The Human Rights Watch World Report 2021 said there are thousands of gangs in Honduras which forcibly recruit children and sexually abuse women, girls, and LGBT people. Gangs kill, disappear, rape, or displace those who resist.
“Marred by corruption and abuse, the judiciary and police remain largely ineffective,” the report said. It said tens of thousands of Hondurans are internally displaced or leave the country each year. Among them are “children subjected to forced gang recruitment, professionals and business owners who face extortion, domestic violence survivors, and LGBT people and members of ethnic minorities who face violence and discrimination.”
What drove you into activism?
At university I was part of the student movement defending public education. The student movement has had that cause for more than 10 years now. It’s about money. It’s about public access. More than 50 per cent of the population right now lives in poverty, 25 per cent in extreme poverty. Public education is really limited.

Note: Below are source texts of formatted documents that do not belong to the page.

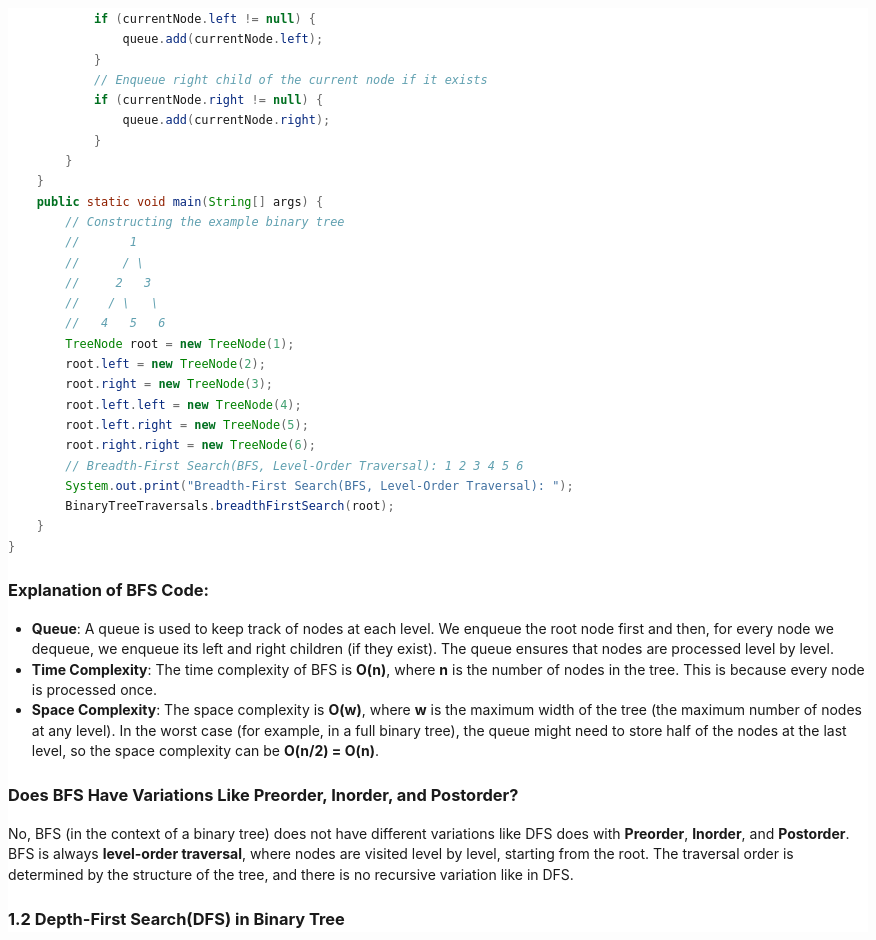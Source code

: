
```java
            if (currentNode.left != null) {
                queue.add(currentNode.left);
            }
            // Enqueue right child of the current node if it exists
            if (currentNode.right != null) {
                queue.add(currentNode.right);
            }
        }
    }
    public static void main(String[] args) {
        // Constructing the example binary tree
        //       1
        //      / \
        //     2   3
        //    / \   \
        //   4   5   6
        TreeNode root = new TreeNode(1);
        root.left = new TreeNode(2);
        root.right = new TreeNode(3);
        root.left.left = new TreeNode(4);
        root.left.right = new TreeNode(5);
        root.right.right = new TreeNode(6);
        // Breadth-First Search(BFS, Level-Order Traversal): 1 2 3 4 5 6
        System.out.print("Breadth-First Search(BFS, Level-Order Traversal): ");
        BinaryTreeTraversals.breadthFirstSearch(root);
    }
}
```

### **Explanation of BFS Code**:

- **Queue**: A queue is used to keep track of nodes at each level. We enqueue the root node first and then, for every node we dequeue, we enqueue its left and right children (if they exist). The queue ensures that nodes are processed level by level.
- **Time Complexity**: The time complexity of BFS is **O(n)**, where **n** is the number of nodes in the tree. This is because every node is processed once.
- **Space Complexity**: The space complexity is **O(w)**, where **w** is the maximum width of the tree (the maximum number of nodes at any level). In the worst case (for example, in a full binary tree), the queue might need to store half of the nodes at the last level, so the space complexity can be **O(n/2) = O(n)**.

### **Does BFS Have Variations Like Preorder, Inorder, and Postorder?**

No, BFS (in the context of a binary tree) does not have different variations like DFS does with **Preorder**, **Inorder**, and **Postorder**. BFS is always **level-order traversal**, where nodes are visited level by level, starting from the root. The traversal order is determined by the structure of the tree, and there is no recursive variation like in DFS.

### 1.2 Depth-First Search(DFS) in Binary Tree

I’m not clear when I started with feminism, but I remember yelling with other students and we were very few young women in the leadership compared to the young male students. I started to speak with women leaders, amazing women, and here I am now.
What is the most encouraging or satisfying part of what you do?
I don’t know if satisfying is a word I would use because I will never have that feeling in this country. But I feel happiness when I see young girls we work with saying we want to start an organization or talk about women’s rights. It’s like ‘Oh my God!’
That motivates me to keep going, to keep working with girls. It’s not just for my happiness, it’s for their happiness, for those moments when we feel safe, where we feel we can speak loud in a secure space.
Joy is the best weapon we have against the system because the system wants to see us broke and crying with pain.
Describe one of those moments of happiness.
It was amazing. Visiting a rural community in my job, a space with 15 to 20 girls and women speaking about their experiences. Happiness and laughs. I thought it’s amazing how we can heal. They just passed through the tropical storm that menaced the north. Even living in communities with a high amount of violence they felt safe within that school and had the security to speak, to laugh. It was really incredible to see that.
It’s the same thing with the movement. When we go to communities and hear the journeys of young teenagers, at the start they are so shy, they don’t want to speak and when they are finishing they are laughing and screaming and dancing. They are feeling free. It’s really amazing to see.
What advice would you share with other young women activists?
I will say something that I wish somebody told me when I was beginning – don’t rush. I ran and ran and ran and ran. I was tired. Sometimes in the movement we forget about ourselves.
Remember that you are important, that you are valued, that your mental, physical, and emotional health is really important to keep doing what you are trying to do. Because this is a way of life. It’s my way of seeing feminism - it’s a way of life.
The media makes us try to go really fast with our personal goals, our professional goals, our academic goals. So, in the feminist movement we can experience that. Don’t rush. Take your time. Don’t be cruel with yourself.